__Exercise prompt__: Go through the entries below and retype them exactly, omitting each picture.

Collected data

--------------------

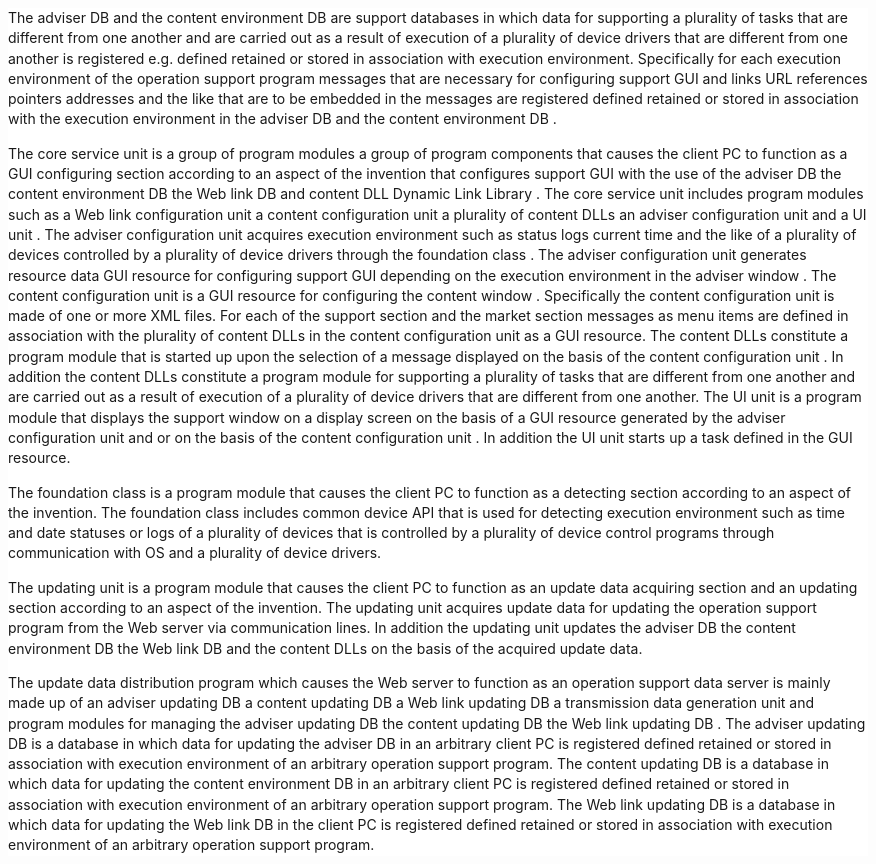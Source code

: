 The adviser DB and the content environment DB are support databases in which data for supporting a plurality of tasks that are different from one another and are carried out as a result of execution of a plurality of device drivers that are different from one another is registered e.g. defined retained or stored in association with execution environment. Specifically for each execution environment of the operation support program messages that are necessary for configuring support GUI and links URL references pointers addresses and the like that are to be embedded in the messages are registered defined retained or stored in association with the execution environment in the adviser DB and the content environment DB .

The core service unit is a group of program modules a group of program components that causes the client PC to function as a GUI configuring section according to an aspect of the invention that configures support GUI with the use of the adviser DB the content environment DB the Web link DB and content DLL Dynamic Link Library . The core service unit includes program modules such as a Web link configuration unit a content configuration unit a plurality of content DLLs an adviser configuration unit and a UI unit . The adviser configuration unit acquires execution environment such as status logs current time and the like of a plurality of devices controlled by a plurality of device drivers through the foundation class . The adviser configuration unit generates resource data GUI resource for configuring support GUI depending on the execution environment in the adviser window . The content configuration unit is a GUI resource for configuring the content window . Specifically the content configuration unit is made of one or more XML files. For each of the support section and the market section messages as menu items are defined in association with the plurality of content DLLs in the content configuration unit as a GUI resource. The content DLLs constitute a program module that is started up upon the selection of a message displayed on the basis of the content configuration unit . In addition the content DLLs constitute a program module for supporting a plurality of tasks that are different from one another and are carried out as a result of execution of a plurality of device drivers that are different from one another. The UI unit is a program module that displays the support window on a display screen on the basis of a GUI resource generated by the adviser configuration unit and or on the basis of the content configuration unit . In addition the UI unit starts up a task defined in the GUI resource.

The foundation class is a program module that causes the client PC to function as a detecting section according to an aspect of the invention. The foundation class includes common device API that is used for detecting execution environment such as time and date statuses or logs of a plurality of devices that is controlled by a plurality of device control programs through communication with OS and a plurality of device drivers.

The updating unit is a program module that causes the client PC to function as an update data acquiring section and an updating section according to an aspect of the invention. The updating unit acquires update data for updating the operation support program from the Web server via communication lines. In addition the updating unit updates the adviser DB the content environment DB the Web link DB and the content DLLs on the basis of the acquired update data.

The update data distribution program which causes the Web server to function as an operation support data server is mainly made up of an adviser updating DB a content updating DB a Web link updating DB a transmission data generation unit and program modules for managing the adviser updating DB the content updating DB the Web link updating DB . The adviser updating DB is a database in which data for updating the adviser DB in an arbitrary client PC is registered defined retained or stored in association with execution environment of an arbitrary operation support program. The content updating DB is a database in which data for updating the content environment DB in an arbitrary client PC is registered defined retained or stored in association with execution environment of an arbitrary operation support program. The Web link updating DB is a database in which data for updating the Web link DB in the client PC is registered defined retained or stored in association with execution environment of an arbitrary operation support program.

--------------------

__Written solution__:
Source code

: The adviser DB and the content environment DB are support databases in which data for supporting a plurality of tasks that are different from one another and are carried out as a result of execution of a plurality of device drivers that are different from one another is registered e.g. defined retained or stored in association with execution environment. Specifically for each execution environment of the operation support program messages that are necessary for configuring support GUI and links URL references pointers addresses and the like that are to be embedded in the messages are registered defined retained or stored in association with the execution environment in the adviser DB and the content environment DB .

The core service unit is a group of program modules a group of program components that causes the client PC to function as a GUI configuring section according to an aspect of the invention that configures support GUI with the use of the adviser DB the content environment DB the Web link DB and content DLL Dynamic Link Library . The core service unit includes program modules such as a Web link configuration unit a content configuration unit a plurality of content DLLs an adviser configuration unit and a UI unit . The adviser configuration unit acquires execution environment such as status logs current time and the like of a plurality of devices controlled by a plurality of device drivers through the foundation class . The adviser configuration unit generates resource data GUI resource for configuring support GUI depending on the execution environment in the adviser window . The content configuration unit is a GUI resource for configuring the content window . Specifically the content configuration unit is made of one or more XML files. For each of the support section and the market section messages as menu items are defined in association with the plurality of content DLLs in the content configuration unit as a GUI resource. The content DLLs constitute a program module that is started up upon the selection of a message displayed on the basis of the content configuration unit . In addition the content DLLs constitute a program module for supporting a plurality of tasks that are different from one another and are carried out as a result of execution of a plurality of device drivers that are different from one another. The UI unit is a program module that displays the support window on a display screen on the basis of a GUI resource generated by the adviser configuration unit and or on the basis of the content configuration unit . In addition the UI unit starts up a task defined in the GUI resource.

The foundation class is a program module that causes the client PC to function as a detecting section according to an aspect of the invention. The foundation class includes common device API that is used for detecting execution environment such as time and date statuses or logs of a plurality of devices that is controlled by a plurality of device control programs through communication with OS and a plurality of device drivers.

The updating unit is a program module that causes the client PC to function as an update data acquiring section and an updating section according to an aspect of the invention. The updating unit acquires update data for updating the operation support program from the Web server via communication lines. In addition the updating unit updates the adviser DB the content environment DB the Web link DB and the content DLLs on the basis of the acquired update data.

The update data distribution program which causes the Web server to function as an operation support data server is mainly made up of an adviser updating DB a content updating DB a Web link updating DB a transmission data generation unit and program modules for managing the adviser updating DB the content updating DB the Web link updating DB . The adviser updating DB is a database in which data for updating the adviser DB in an arbitrary client PC is registered defined retained or stored in association with execution environment of an arbitrary operation support program. The content updating DB is a database in which data for updating the content environment DB in an arbitrary client PC is registered defined retained or stored in association with execution environment of an arbitrary operation support program. The Web link updating DB is a database in which data for updating the Web link DB in the client PC is registered defined retained or stored in association with execution environment of an arbitrary operation support program.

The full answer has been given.